Monday, October 20, 2008

like every day


i was looking at some work by contemporary Iranian photographers and came across the project "Like Every Day," by Shadi Ghadirian. i really love these photographs. i think they balance political commentary with visual interest well, with a dash of surrealism and without being cloying. tall order.

and as a bonus, i really enjoy the reflection of Ghadirian in the top image's teapot as an additional mirror on muslim women and the subject in photography.

i also find her project statements refreshing. she says of her work:
"I am a woman and I live in Iran. I am a photographer and this is the only thing I know how to do. It does not make a difference to me what place the Iranian woman has in the world because I am sure no one knows much about it...

It was very natural that after marriage, vacuum cleaners and pots and pans find their way into my photographs; a woman with a different look, a woman who no matter in what part of the world she is living, still has these kinds of apprehensions. "
you can see more work by Shadi Ghadirian and other artists on the website of Houston's DeSantos Gallery.

Friday, October 17, 2008

meat after meat joy


since i am a fan of Pinar Yolacan's meat portraits, i am hoping to check out the show "Meat After Meat Joy" at Daneyal Mahmood Gallery.

i like this quotation from the gallery's statement:
"If the flesh disturbs you, then the reality behind the issue would disturb you far more if we opened our eyes long enough to see it. We live in a culture disconnected from what it is doing to itself and others, we choose to ignore rather than deal with the reality we have created for ourselves."  –  Adam Brandejs

a bit more abstractly, curator Heide Harty adds:
"The distorted, damaged, deformed body as depicted in modern and contemporary art is an obvious metaphor for the deformation of the soul, if you will, of the fact that we are all born human and that few of us die terribly human, a sort of Rousseauian perspective.  Reducing the body to meat or having humans interact with meat or even avowing the meat-substrate of the living body is a way of addressing the typical deformation of people through any number of social and political processes, not to mention the simpler ones of family, love, rivalry, hatred, etc."

(what was the original "Meat Joy"? more info here.)


Tuesday, October 14, 2008

grey vegas

a reader pointed me toward the group photo site Grey Vegas.  it hasn't been updated in a while, but i thought it had some fun, fresh stuff on it.

am i finally falling for the hipster snapshot aesthetic?  lord help me.  

my (portraity) picks from Grey Vegas below, by Joseph Addison, Will Ward, and Rory McCartney.

(Joseph Addison)


(Will Ward)


(Rory McCartney)

Thursday, October 9, 2008

desire despair

thanks Rachel Hulin for posting these Marni Horwitz photographs!  

these two images, from the series Desire Despair: Pictures from the Czech Republic, are especially great.  i had never seen Horwitz's work before.
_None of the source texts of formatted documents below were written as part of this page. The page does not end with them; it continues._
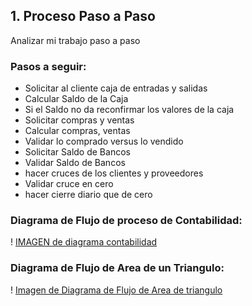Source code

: ## 1. Proceso Paso a Paso

Analizar mi trabajo paso a paso

### Pasos a seguir:

- Solicitar al cliente caja de entradas y salidas
- Calcular Saldo de la Caja
- Si el Saldo no da reconfirmar los valores de la caja
- Solicitar compras y ventas
- Calcular compras, ventas
- Validar lo comprado versus lo vendido
- Solicitar Saldo de Bancos
- Validar Saldo de Bancos
- hacer cruces de los clientes y proveedores
- Validar cruce en cero
- hacer cierre diario que de cero


### Diagrama de Flujo de proceso de Contabilidad:

! [IMAGEN de diagrama contabilidad](./Diagrama%20Contabilidad.png) 


 ### Diagrama de Flujo de Area de un Triangulo:

! [Imagen de Diagrama de Flujo de Area de triangulo](./Diagrama%20AreaTriangulo%20-%20Página%201.jpeg) 
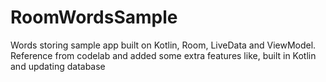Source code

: # RoomWordsSample
Words storing sample app built on Kotlin, Room, LiveData and ViewModel.
Reference from codelab and added some extra features like, built in Kotlin and updating database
take care of yourself / prenez soin de vous


i was looking again at Sophie Calle's entry in last year's Venice Biennale (Take Care of Yourself, in which she records different women reading the break-up email her ex sent her). and i realized that i really like the project as a collection of photographs as well as a conceptual installation. it works on both levels.

more on the project at etapes, the space in between, and design boom. installation view below.

Wednesday, October 8, 2008

political-erotical-mystical

i just saw this quote on Exposure Project.

"I am for an art that is political-erotical-mystical, that does something other than sit on its ass in a museum."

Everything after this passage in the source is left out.